*What you should do*: Read the data below line by line and copy each one with "documentclass" in it.

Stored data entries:
====

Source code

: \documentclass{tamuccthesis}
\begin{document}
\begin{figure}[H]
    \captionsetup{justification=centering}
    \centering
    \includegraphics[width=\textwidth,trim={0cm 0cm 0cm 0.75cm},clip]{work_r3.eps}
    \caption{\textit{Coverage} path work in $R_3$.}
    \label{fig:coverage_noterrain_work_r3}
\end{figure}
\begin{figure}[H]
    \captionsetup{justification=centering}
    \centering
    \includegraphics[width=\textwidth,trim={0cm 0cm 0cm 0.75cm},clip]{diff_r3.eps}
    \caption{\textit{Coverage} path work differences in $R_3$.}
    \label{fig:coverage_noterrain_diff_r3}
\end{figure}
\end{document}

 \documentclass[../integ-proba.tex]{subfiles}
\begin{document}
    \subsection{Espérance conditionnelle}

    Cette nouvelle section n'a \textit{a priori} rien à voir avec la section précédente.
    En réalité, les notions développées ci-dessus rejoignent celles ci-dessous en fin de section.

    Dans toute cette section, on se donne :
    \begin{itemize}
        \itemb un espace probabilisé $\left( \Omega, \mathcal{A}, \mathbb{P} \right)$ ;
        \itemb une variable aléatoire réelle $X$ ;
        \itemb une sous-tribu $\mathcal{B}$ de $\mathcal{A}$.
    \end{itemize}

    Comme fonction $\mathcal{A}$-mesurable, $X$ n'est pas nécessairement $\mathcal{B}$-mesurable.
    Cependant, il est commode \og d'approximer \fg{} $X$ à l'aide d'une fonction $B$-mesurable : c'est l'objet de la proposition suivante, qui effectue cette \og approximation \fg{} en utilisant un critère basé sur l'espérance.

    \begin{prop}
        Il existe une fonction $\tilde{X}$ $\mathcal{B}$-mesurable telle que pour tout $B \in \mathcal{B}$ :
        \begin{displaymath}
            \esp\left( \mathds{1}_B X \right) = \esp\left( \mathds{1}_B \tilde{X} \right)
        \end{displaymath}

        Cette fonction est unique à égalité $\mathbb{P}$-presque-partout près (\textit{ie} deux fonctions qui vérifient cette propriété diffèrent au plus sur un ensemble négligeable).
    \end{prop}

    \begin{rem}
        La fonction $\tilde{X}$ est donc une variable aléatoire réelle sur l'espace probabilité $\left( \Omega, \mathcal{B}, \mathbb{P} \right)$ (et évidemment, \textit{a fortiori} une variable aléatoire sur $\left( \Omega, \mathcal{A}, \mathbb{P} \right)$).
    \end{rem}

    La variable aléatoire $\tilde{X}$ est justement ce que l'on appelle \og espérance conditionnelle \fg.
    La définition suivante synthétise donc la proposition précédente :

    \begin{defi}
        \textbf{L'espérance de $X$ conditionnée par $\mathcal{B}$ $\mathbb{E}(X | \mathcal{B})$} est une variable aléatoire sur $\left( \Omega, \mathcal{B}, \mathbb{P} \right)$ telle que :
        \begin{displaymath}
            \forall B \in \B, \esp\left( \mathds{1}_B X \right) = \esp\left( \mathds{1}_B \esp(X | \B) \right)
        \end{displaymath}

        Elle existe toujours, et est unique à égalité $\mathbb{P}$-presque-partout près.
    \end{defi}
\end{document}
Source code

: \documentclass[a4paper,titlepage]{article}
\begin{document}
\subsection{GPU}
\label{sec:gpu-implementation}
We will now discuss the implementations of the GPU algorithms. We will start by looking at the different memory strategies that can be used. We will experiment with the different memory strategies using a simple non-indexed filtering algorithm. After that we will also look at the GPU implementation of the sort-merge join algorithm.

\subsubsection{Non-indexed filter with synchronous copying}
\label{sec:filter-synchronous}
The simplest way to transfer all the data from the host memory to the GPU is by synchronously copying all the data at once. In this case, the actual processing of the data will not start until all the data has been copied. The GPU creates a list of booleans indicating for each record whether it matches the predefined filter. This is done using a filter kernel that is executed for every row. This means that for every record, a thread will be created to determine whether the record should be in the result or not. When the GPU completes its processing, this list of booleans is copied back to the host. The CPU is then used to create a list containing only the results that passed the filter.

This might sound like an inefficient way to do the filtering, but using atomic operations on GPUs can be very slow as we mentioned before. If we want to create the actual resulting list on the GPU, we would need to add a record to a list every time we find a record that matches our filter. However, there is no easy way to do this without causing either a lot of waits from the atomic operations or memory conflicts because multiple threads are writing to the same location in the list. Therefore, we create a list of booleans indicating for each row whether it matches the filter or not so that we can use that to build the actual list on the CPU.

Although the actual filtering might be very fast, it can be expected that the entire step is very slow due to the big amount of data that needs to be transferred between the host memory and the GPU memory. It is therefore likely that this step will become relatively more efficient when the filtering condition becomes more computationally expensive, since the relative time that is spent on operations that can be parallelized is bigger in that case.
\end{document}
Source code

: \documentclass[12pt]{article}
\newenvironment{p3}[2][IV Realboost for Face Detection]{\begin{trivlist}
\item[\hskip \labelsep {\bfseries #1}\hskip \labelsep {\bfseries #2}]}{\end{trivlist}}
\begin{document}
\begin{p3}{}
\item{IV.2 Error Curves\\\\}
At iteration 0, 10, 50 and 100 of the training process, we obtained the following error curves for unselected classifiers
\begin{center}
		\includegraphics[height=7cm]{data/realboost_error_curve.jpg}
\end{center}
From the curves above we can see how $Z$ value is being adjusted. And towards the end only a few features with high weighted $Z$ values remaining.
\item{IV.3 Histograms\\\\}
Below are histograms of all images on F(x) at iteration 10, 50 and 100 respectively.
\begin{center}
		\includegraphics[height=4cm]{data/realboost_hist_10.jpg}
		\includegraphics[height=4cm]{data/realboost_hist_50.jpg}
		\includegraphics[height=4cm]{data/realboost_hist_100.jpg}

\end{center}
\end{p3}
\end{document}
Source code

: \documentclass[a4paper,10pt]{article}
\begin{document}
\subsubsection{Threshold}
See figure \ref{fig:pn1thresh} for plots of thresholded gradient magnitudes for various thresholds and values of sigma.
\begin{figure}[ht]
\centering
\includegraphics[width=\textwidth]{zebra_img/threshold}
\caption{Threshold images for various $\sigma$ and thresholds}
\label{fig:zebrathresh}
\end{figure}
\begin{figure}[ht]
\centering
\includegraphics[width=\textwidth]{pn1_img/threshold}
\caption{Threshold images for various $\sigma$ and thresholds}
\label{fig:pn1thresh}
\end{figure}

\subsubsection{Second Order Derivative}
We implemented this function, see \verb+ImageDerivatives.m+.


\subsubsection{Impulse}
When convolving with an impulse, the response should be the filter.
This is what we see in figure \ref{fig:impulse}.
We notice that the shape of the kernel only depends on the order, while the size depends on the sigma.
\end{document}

====

*Answer*:
: \documentclass{tamuccthesis}
 \documentclass[../integ-proba.tex]{subfiles}
: \documentclass[a4paper,titlepage]{article}
: \documentclass[12pt]{article}
: \documentclass[a4paper,10pt]{article}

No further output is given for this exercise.